Data entries:
►

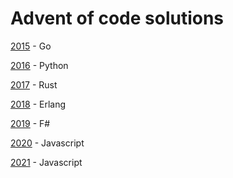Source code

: # Advent of code solutions

[2015](https://adventofcode.com/2015) - Go

[2016](https://adventofcode.com/2016) - Python

[2017](https://adventofcode.com/2017) - Rust

[2018](https://adventofcode.com/2018) - Erlang

[2019](https://adventofcode.com/2019) - F#

[2020](https://adventofcode.com/2020) - Javascript

[2021](https://adventofcode.com/2021) - Javascript


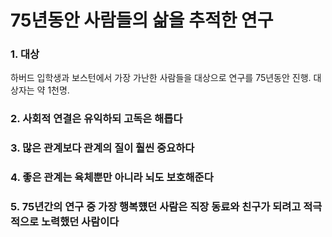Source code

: # 75년동안 사람들의 삶을 추적한 연구

### 1. 대상
하버드 입학생과 보스턴에서 가장 가난한 사람들을 대상으로 연구를 75년동안 진행. 대상자는 약 1천명.

### 2. 사회적 연결은 유익하되 고독은 해롭다

### 3. 많은 관계보다 관계의 질이 훨씬 중요하다

### 4. 좋은 관계는 육체뿐만 아니라 뇌도 보호해준다

### 5. 75년간의 연구 중 가장 행복헀던 사람은 직장 동료와 친구가 되려고 적극적으로 노력했던 사람이다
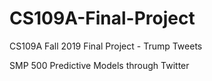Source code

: # CS109A-Final-Project
CS109A Fall 2019 Final Project - Trump Tweets

SMP 500 Predictive Models through Twitter
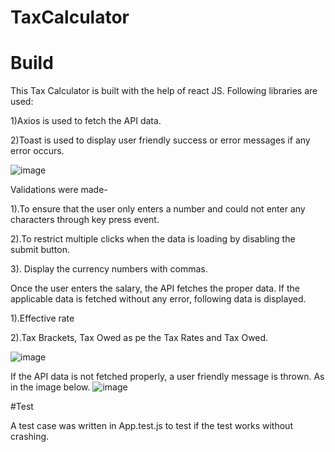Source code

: # TaxCalculator

# Build
This Tax Calculator is built with the help of react JS. Following libraries are used:
  
  1)Axios is used to fetch the API data.
  
  2)Toast is used to display user friendly success or error messages if any error occurs.
  
  ![image](https://user-images.githubusercontent.com/56839995/150907192-e6e77beb-fe14-4486-b979-17e89e5cdb19.png)
  
  Validations were made-
  
  1).To ensure that the user only enters a number and could not enter any characters through key press event.
  
  2).To restrict multiple clicks when the data is loading by disabling the submit button.
  
  3). Display the currency numbers with commas.
  
  Once the user enters the salary, the API fetches the proper data. If the applicable data is fetched without any error, following data is displayed.
   
   1).Effective rate
   
   2).Tax Brackets, Tax Owed as pe the Tax Rates and Tax Owed.
   
  ![image](https://user-images.githubusercontent.com/56839995/150908211-27cad426-85d2-4682-846b-0711615a09fe.png)

If the API data is not fetched properly, a user friendly message is thrown. As in the image below.
![image](https://user-images.githubusercontent.com/56839995/150908344-99282e12-975c-42c4-aa8a-c9e50a3d46df.png)

#Test

A test case was written in App.test.js to test if the test works without crashing.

◄

◆ WORK TO BE COMPLETED ◆
Reproduce the data exactly as it appears above. Pictures are to be left out.

◆ REPLY ◆
Source code

: # Advent of code solutions

[2015](https://adventofcode.com/2015) - Go

[2016](https://adventofcode.com/2016) - Python

[2017](https://adventofcode.com/2017) - Rust

[2018](https://adventofcode.com/2018) - Erlang

[2019](https://adventofcode.com/2019) - F#

[2020](https://adventofcode.com/2020) - Javascript

[2021](https://adventofcode.com/2021) - Javascript


Source code

: # 75년동안 사람들의 삶을 추적한 연구

### 1. 대상
하버드 입학생과 보스턴에서 가장 가난한 사람들을 대상으로 연구를 75년동안 진행. 대상자는 약 1천명.

### 2. 사회적 연결은 유익하되 고독은 해롭다

### 3. 많은 관계보다 관계의 질이 훨씬 중요하다

### 4. 좋은 관계는 육체뿐만 아니라 뇌도 보호해준다

### 5. 75년간의 연구 중 가장 행복헀던 사람은 직장 동료와 친구가 되려고 적극적으로 노력했던 사람이다
Source code

: # CS109A-Final-Project
CS109A Fall 2019 Final Project - Trump Tweets

SMP 500 Predictive Models through Twitter
Source code

: # TaxCalculator

# Build
This Tax Calculator is built with the help of react JS. Following libraries are used:
  
  1)Axios is used to fetch the API data.
  
  2)Toast is used to display user friendly success or error messages if any error occurs.
  
  ![image](https://user-images.githubusercontent.com/56839995/150907192-e6e77beb-fe14-4486-b979-17e89e5cdb19.png)
  
  Validations were made-
  
  1).To ensure that the user only enters a number and could not enter any characters through key press event.
  
  2).To restrict multiple clicks when the data is loading by disabling the submit button.
  
  3). Display the currency numbers with commas.
  
  Once the user enters the salary, the API fetches the proper data. If the applicable data is fetched without any error, following data is displayed.
   
   1).Effective rate
   
   2).Tax Brackets, Tax Owed as pe the Tax Rates and Tax Owed.
   
  ![image](https://user-images.githubusercontent.com/56839995/150908211-27cad426-85d2-4682-846b-0711615a09fe.png)

If the API data is not fetched properly, a user friendly message is thrown. As in the image below.
![image](https://user-images.githubusercontent.com/56839995/150908344-99282e12-975c-42c4-aa8a-c9e50a3d46df.png)

#Test

A test case was written in App.test.js to test if the test works without crashing.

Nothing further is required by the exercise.